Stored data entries
──────────
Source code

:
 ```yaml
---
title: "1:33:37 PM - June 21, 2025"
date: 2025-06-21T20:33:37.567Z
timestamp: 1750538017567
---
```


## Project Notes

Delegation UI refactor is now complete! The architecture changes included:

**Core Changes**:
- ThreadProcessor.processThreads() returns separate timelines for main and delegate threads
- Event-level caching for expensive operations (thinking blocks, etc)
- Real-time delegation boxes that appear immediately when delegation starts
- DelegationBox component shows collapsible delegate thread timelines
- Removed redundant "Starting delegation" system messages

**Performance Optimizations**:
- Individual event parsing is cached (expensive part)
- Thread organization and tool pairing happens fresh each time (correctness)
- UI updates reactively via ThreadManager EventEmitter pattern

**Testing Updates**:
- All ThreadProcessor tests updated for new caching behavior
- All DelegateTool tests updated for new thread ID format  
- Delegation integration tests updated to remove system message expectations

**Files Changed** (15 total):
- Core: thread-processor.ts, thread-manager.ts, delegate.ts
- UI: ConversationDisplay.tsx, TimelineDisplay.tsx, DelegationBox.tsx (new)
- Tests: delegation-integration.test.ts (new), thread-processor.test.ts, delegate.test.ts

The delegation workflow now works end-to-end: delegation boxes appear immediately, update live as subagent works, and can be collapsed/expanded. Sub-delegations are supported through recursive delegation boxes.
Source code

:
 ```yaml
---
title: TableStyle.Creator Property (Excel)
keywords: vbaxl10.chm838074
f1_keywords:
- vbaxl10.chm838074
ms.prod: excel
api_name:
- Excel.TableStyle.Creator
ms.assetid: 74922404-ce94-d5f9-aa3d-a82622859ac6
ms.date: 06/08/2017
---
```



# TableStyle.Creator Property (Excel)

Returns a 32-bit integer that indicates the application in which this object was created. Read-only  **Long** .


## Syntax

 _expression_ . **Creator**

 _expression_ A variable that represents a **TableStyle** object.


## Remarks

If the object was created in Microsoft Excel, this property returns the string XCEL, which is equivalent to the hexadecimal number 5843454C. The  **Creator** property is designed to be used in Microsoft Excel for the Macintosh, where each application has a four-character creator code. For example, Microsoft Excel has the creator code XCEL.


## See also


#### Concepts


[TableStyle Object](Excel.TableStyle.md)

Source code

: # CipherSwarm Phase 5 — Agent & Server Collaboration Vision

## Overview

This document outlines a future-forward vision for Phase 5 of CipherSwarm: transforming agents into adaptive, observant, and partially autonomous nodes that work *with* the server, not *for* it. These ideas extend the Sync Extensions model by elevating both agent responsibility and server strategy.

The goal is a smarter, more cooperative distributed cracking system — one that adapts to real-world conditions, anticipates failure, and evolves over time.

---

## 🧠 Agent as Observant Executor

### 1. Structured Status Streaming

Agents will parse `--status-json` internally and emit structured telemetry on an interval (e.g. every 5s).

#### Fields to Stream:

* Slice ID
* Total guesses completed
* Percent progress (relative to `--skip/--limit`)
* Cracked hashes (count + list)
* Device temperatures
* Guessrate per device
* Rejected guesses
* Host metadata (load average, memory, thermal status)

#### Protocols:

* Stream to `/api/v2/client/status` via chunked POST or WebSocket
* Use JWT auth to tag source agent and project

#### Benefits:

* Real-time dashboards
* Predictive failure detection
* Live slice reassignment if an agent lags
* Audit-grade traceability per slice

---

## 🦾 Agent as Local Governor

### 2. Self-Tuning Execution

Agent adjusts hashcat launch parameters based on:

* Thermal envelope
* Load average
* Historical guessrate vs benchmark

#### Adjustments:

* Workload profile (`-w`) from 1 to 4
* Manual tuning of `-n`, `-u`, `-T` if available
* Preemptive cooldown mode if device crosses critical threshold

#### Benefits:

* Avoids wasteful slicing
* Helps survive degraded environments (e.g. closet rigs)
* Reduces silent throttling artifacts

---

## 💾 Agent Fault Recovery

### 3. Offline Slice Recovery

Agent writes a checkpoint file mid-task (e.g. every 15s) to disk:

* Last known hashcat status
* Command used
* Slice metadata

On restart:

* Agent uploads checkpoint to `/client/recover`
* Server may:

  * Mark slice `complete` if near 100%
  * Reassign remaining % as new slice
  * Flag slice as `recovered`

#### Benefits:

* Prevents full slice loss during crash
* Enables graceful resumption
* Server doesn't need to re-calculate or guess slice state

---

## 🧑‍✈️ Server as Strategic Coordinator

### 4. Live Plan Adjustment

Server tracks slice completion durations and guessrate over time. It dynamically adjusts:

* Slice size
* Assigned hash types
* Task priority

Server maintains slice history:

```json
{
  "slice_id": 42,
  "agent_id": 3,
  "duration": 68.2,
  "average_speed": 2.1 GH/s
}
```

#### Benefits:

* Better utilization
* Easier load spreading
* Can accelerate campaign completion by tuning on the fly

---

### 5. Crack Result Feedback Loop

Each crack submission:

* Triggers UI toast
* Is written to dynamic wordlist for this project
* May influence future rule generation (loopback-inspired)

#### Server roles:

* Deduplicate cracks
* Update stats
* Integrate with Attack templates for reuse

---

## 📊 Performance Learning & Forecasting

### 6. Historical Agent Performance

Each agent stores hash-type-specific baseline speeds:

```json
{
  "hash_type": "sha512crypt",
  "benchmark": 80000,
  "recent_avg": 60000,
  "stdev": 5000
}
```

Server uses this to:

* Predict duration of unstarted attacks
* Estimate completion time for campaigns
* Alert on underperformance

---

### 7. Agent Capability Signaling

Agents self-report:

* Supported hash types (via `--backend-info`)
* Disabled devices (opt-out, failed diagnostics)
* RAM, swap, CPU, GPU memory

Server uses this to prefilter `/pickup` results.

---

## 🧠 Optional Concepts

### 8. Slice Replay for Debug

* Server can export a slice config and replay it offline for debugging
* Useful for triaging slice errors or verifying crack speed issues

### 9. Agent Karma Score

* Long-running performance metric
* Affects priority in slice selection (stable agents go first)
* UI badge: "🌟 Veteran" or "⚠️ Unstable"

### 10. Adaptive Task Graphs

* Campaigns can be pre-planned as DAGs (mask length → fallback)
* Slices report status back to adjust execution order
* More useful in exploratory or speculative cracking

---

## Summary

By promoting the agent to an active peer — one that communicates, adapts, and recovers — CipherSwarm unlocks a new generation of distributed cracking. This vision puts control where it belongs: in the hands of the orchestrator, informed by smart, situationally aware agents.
──────────
§ **Exercise requirements**: Above are some lines. Repeat exactly, and only, those from the line that has "from 1 to 4" through the line that has "(e.g. closet rigs)".

§ **Output below**:
* Workload profile (`-w`) from 1 to 4
* Manual tuning of `-n`, `-u`, `-T` if available
* Preemptive cooldown mode if device crosses critical threshold

#### Benefits:

* Avoids wasteful slicing
* Helps survive degraded environments (e.g. closet rigs)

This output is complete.